Exercise.
Reproduce each line of the entries that carries "Option".
☆ ☆ ☆ ☆
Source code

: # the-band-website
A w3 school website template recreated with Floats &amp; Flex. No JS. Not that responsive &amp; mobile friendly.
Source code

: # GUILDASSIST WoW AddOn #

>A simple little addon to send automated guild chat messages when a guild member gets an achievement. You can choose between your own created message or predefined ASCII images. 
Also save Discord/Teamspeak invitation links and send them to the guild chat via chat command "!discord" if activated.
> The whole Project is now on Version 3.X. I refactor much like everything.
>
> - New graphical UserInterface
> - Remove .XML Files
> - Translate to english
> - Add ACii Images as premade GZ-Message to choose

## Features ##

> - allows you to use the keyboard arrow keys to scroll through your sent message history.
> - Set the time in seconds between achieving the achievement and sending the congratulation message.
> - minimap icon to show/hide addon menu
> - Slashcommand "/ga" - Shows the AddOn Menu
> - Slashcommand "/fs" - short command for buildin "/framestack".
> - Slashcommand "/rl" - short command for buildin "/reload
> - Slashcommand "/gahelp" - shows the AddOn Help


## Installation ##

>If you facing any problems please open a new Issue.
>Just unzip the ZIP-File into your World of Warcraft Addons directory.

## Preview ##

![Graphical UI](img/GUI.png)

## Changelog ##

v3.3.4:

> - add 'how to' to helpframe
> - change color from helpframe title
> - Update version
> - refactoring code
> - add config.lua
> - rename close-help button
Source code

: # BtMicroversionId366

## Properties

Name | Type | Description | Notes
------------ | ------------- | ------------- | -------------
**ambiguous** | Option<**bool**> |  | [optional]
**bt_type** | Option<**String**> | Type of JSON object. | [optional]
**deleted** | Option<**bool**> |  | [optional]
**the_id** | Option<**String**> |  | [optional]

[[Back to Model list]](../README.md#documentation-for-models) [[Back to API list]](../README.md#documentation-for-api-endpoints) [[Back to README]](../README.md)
☆ ☆ ☆ ☆
Solution.
**ambiguous** | Option<**bool**> |  | [optional]
**bt_type** | Option<**String**> | Type of JSON object. | [optional]
**deleted** | Option<**bool**> |  | [optional]
**the_id** | Option<**String**> |  | [optional]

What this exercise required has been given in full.